[Entries taken from a collection]
*** Block opens ***

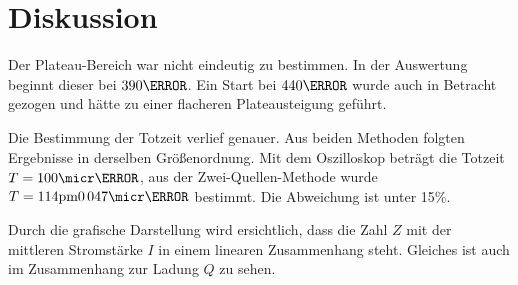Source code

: \section{Diskussion}
\label{sec:Diskussion}
Der Plateau-Bereich war nicht eindeutig zu bestimmen.
In der Auswertung beginnt dieser bei $\si{390}{\volt}$.
Ein Start bei $\si{440}{\volt}$ wurde auch in Betracht gezogen und hätte zu einer flacheren Plateausteigung geführt.

Die Bestimmung der Totzeit verlief genauer.
Aus beiden Methoden folgten Ergebnisse in derselben Größenordnung.
Mit dem Oszilloskop beträgt die Totzeit $T= \si{100}{\micr\second}$, aus der Zwei-Quellen-Methode wurde $T= \si{114 \pm 0.047}{\micr\second}$ bestimmt.
Die Abweichung ist unter 15\%.

Durch die grafische Darstellung wird ersichtlich, dass die Zahl $Z$ mit der mittleren Stromstärke $I$ in einem linearen Zusammenhang steht.
Gleiches ist auch im Zusammenhang zur Ladung $Q$ zu sehen.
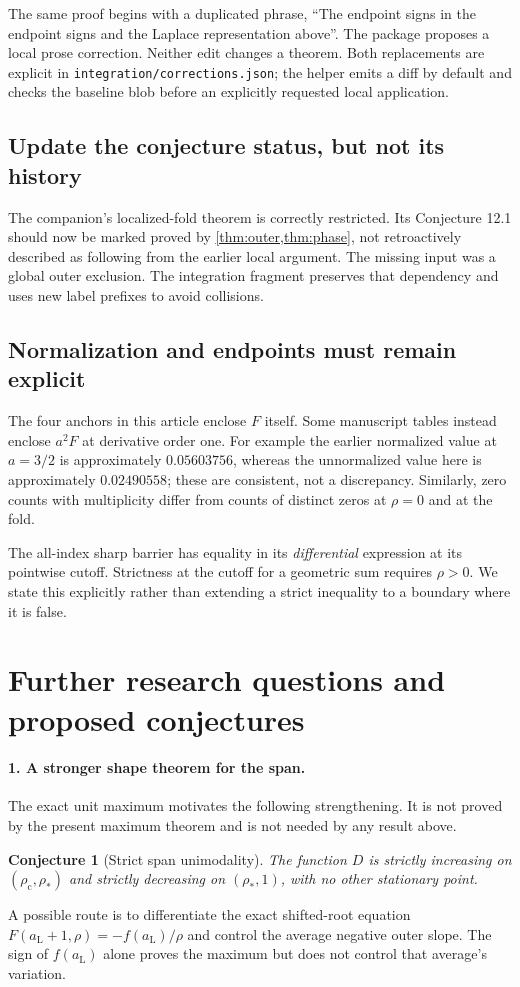 \documentclass[11pt]{article}
\numberwithin{equation}{section}
\newtheorem{conjecture}[conjecture]{Conjecture}
\theoremstyle{definition}
\newcommand{\lc}{\rho_{\mathrm c}}
\newcommand{\rs}{\rho_*}
\newcommand{\aL}{a_{\mathrm L}}
\begin{document}
The same proof begins with a duplicated phrase, ``The endpoint signs in
the endpoint signs and the Laplace representation above''. The package
proposes a local prose correction. Neither edit changes a theorem.
Both replacements are explicit in \texttt{integration/corrections.json};
the helper emits a diff by default and checks the baseline blob before
an explicitly requested local application.

\subsection{Update the conjecture status, but not its history}
The companion's localized-fold theorem is correctly restricted. Its
Conjecture 12.1 should now be marked proved by \cref{thm:outer,thm:phase},
not retroactively described as following from the earlier local argument.
The missing input was a global outer exclusion. The integration fragment
preserves that dependency and uses new label prefixes to avoid collisions.

\subsection{Normalization and endpoints must remain explicit}
The four anchors in this article enclose $F$ itself. Some manuscript tables
instead enclose $a^2F$ at derivative order one. For example the earlier
normalized value at $a=3/2$ is approximately $0.05603756$, whereas the
unnormalized value here is approximately $0.02490558$; these are consistent,
not a discrepancy. Similarly, zero counts with multiplicity differ from
counts of distinct zeros at $\rho=0$ and at the fold.

The all-index sharp barrier has equality in its \emph{differential}
expression at its pointwise cutoff. Strictness at the cutoff for a
geometric sum requires $\rho>0$. We state this explicitly rather than
extending a strict inequality to a boundary where it is false.

\section{Further research questions and proposed conjectures}
\label{sec:questions}
\paragraph{1. A stronger shape theorem for the span.}
The exact unit maximum motivates the following strengthening. It is not
proved by the present maximum theorem and is not needed by any result above.
\begin{conjecture}[Strict span unimodality]\label{conj:span}
The function $D$ is strictly increasing on $(\lc,\rs)$ and strictly
decreasing on $(\rs,1)$, with no other stationary point.
\end{conjecture}
A possible route is to differentiate the exact shifted-root equation
$F(\aL+1,\rho)=-f(\aL)/\rho$ and control the average negative outer slope.
The sign of $f(\aL)$ alone proves the maximum but does not control that
average's variation.
\end{document}
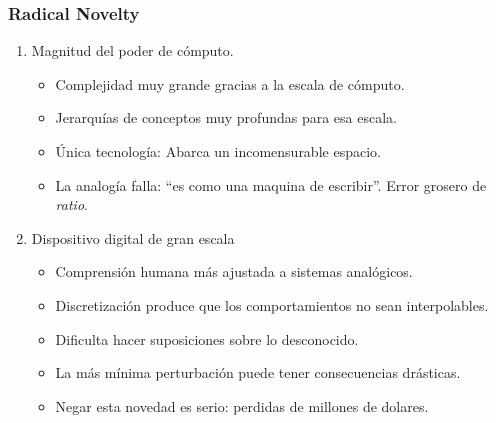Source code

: \documentclass[ignorenonframetext,]{beamer}
\begin{document}
\begin{frame}\frametitle{Radical Novelty}

\begin{enumerate}[<+->]
\def\labelenumi{\arabic{enumi}.}
\itemsep1pt\parskip0pt
\item
  Magnitud del poder de cómputo.

  \begin{itemize}[<+->]
  \itemsep1pt\parskip0pt
  \item
    Complejidad muy grande gracias a la escala de cómputo.
  \item
    Jerarquías de conceptos muy profundas para esa escala.
  \item
    Única tecnología: Abarca un incomensurable espacio.
  \item
    La analogía falla: ``es como una maquina de escribir''. Error
    grosero de \emph{ratio}.
  \end{itemize}
\item
  Dispositivo digital de gran escala

  \begin{itemize}[<+->]
  \itemsep1pt\parskip0pt
  \item
    Comprensión humana más ajustada a sistemas analógicos.
  \item
    Discretización produce que los comportamientos no sean
    interpolables.
  \item
    Dificulta hacer suposiciones sobre lo desconocido.
  \item
    La más mínima perturbación puede tener consecuencias drásticas.
  \item
    Negar esta novedad es serio: perdidas de millones de dolares.
  \end{itemize}
\end{enumerate}

\end{frame}
\end{document}
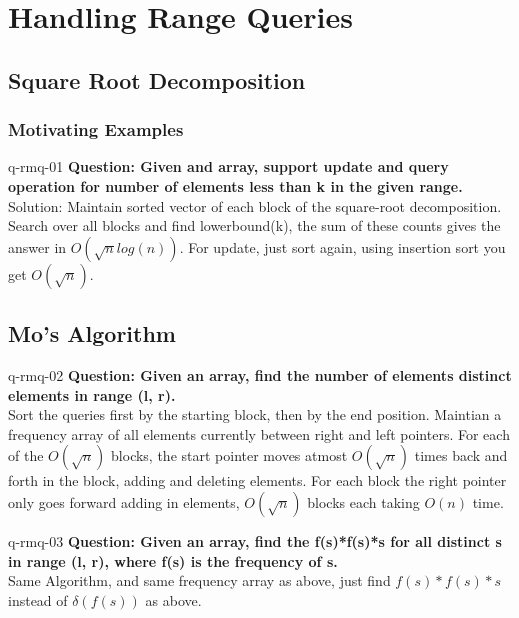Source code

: \chapter{Handling Range Queries}



\section{Square Root Decomposition}


\subsection{Motivating Examples}

\begin{example}{q-rmq-01}
    \textbf{Question: Given and array, support update and query operation for number of elements less than k in the given range.} \\
    Solution: Maintain sorted vector of each block of the square-root decomposition. Search over all blocks and find lowerbound(k), the sum of these counts gives the answer in $O(\sqrt{n} log(n))$. For update, just sort again, using insertion sort you get $O(\sqrt{n})$.
\end{example}



\section{Mo's Algorithm}

\begin{example}{q-rmq-02}
    \textbf{Question: Given an array, find the number of elements distinct elements in range (l, r).} \\
    Sort the queries first by the starting block, then by the end position. Maintian a frequency array of all elements currently between right and left pointers. For each of the $O(\sqrt{n})$ blocks, the start pointer moves atmost $O(\sqrt{n})$ times back and forth in the block, adding and deleting elements. For each block the right pointer only goes forward adding in elements, $O(\sqrt{n})$ blocks each taking $O(n)$ time.
\end{example}

\begin{example}{q-rmq-03}
    \textbf{Question: Given an array, find the f(s)*f(s)*s for all distinct s in range (l, r), where f(s) is the frequency of s.} \\
    Same Algorithm, and same frequency array as above, just find $f(s)*f(s)*s$ instead of $\delta(f(s))$ as above.
\end{example}
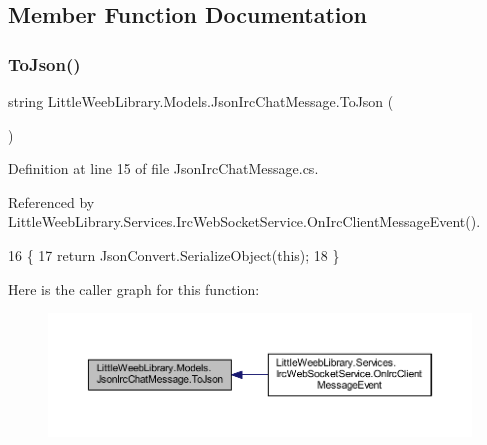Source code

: \subsection{Member Function Documentation}
\mbox{\label{class_little_weeb_library_1_1_models_1_1_json_irc_chat_message_acbac803fd5e8ecffab5335a4069fc4b4}} 
\subsubsection{\texorpdfstring{To\+Json()}{ToJson()}}
{\footnotesize\ttfamily string Little\+Weeb\+Library.\+Models.\+Json\+Irc\+Chat\+Message.\+To\+Json (\begin{DoxyParamCaption}{ }\end{DoxyParamCaption})}



Definition at line 15 of file Json\+Irc\+Chat\+Message.\+cs.



Referenced by Little\+Weeb\+Library.\+Services.\+Irc\+Web\+Socket\+Service.\+On\+Irc\+Client\+Message\+Event().


\begin{DoxyCode}
16         \{
17             \textcolor{keywordflow}{return} JsonConvert.SerializeObject(\textcolor{keyword}{this});
18         \}
\end{DoxyCode}
Here is the caller graph for this function\+:\nopagebreak
\begin{figure}[H]
\begin{center}
\leavevmode
\includegraphics[width=350pt]{class_little_weeb_library_1_1_models_1_1_json_irc_chat_message_acbac803fd5e8ecffab5335a4069fc4b4_icgraph}
\end{center}
\end{figure}
\mbox{\label{class_little_weeb_library_1_1_models_1_1_json_irc_chat_message_ae54b09f8720f6ade5ed128496a4da690}} 
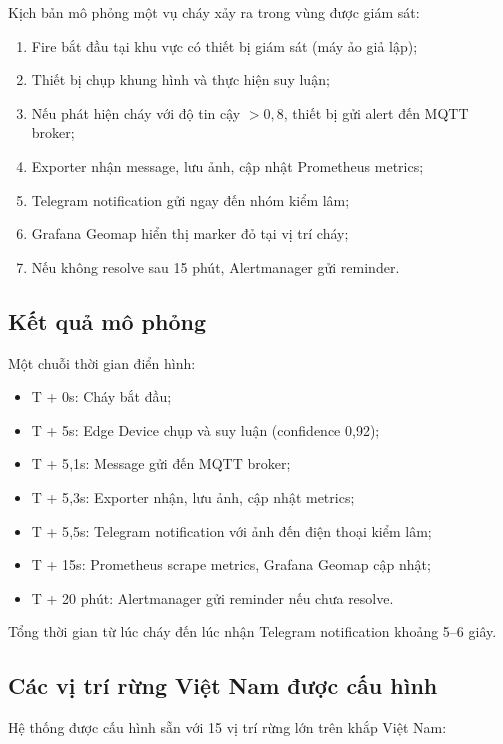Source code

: \documentclass[12pt,a4paper]{report}
\begin{document}
Kịch bản mô phỏng một vụ cháy xảy ra trong vùng được giám sát:
\begin{enumerate}
  \item Fire bắt đầu tại khu vực có thiết bị giám sát (máy ảo giả lập);
  \item Thiết bị chụp khung hình và thực hiện suy luận;
  \item Nếu phát hiện cháy với độ tin cậy $> 0{,}8$, thiết bị gửi alert đến MQTT broker;
  \item Exporter nhận message, lưu ảnh, cập nhật Prometheus metrics;
  \item Telegram notification gửi ngay đến nhóm kiểm lâm;
  \item Grafana Geomap hiển thị marker đỏ tại vị trí cháy;
  \item Nếu không resolve sau 15 phút, Alertmanager gửi reminder.
\end{enumerate}

\subsection{Kết quả mô phỏng}

Một chuỗi thời gian điển hình:
\begin{itemize}
  \item T + 0s: Cháy bắt đầu;
  \item T + 5s: Edge Device chụp và suy luận (confidence 0{,}92);
  \item T + 5{,}1s: Message gửi đến MQTT broker;
  \item T + 5{,}3s: Exporter nhận, lưu ảnh, cập nhật metrics;
  \item T + 5{,}5s: Telegram notification với ảnh đến điện thoại kiểm lâm;
  \item T + 15s: Prometheus scrape metrics, Grafana Geomap cập nhật;
  \item T + 20 phút: Alertmanager gửi reminder nếu chưa resolve.
\end{itemize}

Tổng thời gian từ lúc cháy đến lúc nhận Telegram notification khoảng 5--6 giây.

\subsection{Các vị trí rừng Việt Nam được cấu hình}

Hệ thống được cấu hình sẵn với 15 vị trí rừng lớn trên khắp Việt Nam:
\end{document}
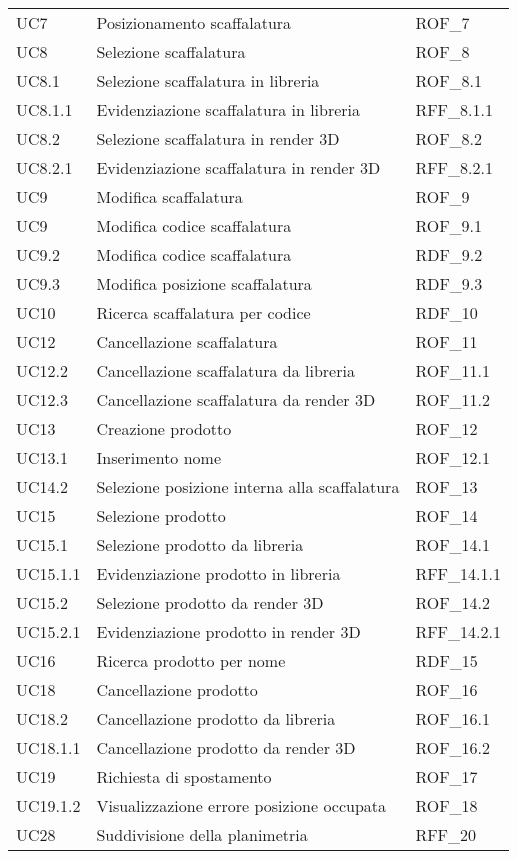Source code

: \begin{xltabular}{\textwidth}{ p{0.3\textwidth} | X | p{0.2\textwidth} }
    UC7 & Posizionamento scaffalatura & ROF\_7\\
    UC8 & Selezione scaffalatura & ROF\_8\\
    UC8.1 & Selezione scaffalatura in libreria & ROF\_8.1\\
    UC8.1.1 & Evidenziazione scaffalatura in libreria & RFF\_8.1.1\\
    UC8.2 & Selezione scaffalatura in render 3D & ROF\_8.2\\
    UC8.2.1 & Evidenziazione scaffalatura in render 3D & RFF\_8.2.1\\
    UC9 & Modifica scaffalatura & ROF\_9\\
    UC9 & Modifica codice scaffalatura & ROF\_9.1\\
    UC9.2 & Modifica codice scaffalatura & RDF\_9.2\\
    UC9.3 & Modifica posizione scaffalatura & RDF\_9.3\\
    UC10 & Ricerca scaffalatura per codice & RDF\_10\\
    UC12 & Cancellazione scaffalatura & ROF\_11\\
    UC12.2 & Cancellazione scaffalatura da libreria & ROF\_11.1\\
    UC12.3 & Cancellazione scaffalatura da render 3D & ROF\_11.2\\
    UC13 & Creazione prodotto & ROF\_12\\
    UC13.1 & Inserimento nome & ROF\_12.1\\
    UC14.2 & Selezione posizione interna alla scaffalatura & ROF\_13\\
    UC15 & Selezione prodotto & ROF\_14\\
    UC15.1 & Selezione prodotto da libreria & ROF\_14.1\\
    UC15.1.1 & Evidenziazione prodotto in libreria & RFF\_14.1.1\\
    UC15.2 & Selezione prodotto da render 3D & ROF\_14.2\\
    UC15.2.1 & Evidenziazione prodotto in render 3D & RFF\_14.2.1\\
    UC16 & Ricerca prodotto per nome & RDF\_15\\
    UC18 & Cancellazione prodotto & ROF\_16\\
    UC18.2 & Cancellazione prodotto da libreria & ROF\_16.1\\
    UC18.1.1 & Cancellazione prodotto da render 3D & ROF\_16.2\\
    UC19 & Richiesta di spostamento & ROF\_17\\
    UC19.1.2 & Visualizzazione errore posizione occupata & ROF\_18\\
    UC28 & Suddivisione della planimetria & RFF\_20\\
    \hline
\end{xltabular}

*** Block closes ***

▶ Problem description:
Check every line of the entries above for the word "mbox" and report how many lines contain it, giving the number only.

▶ Answer box:
2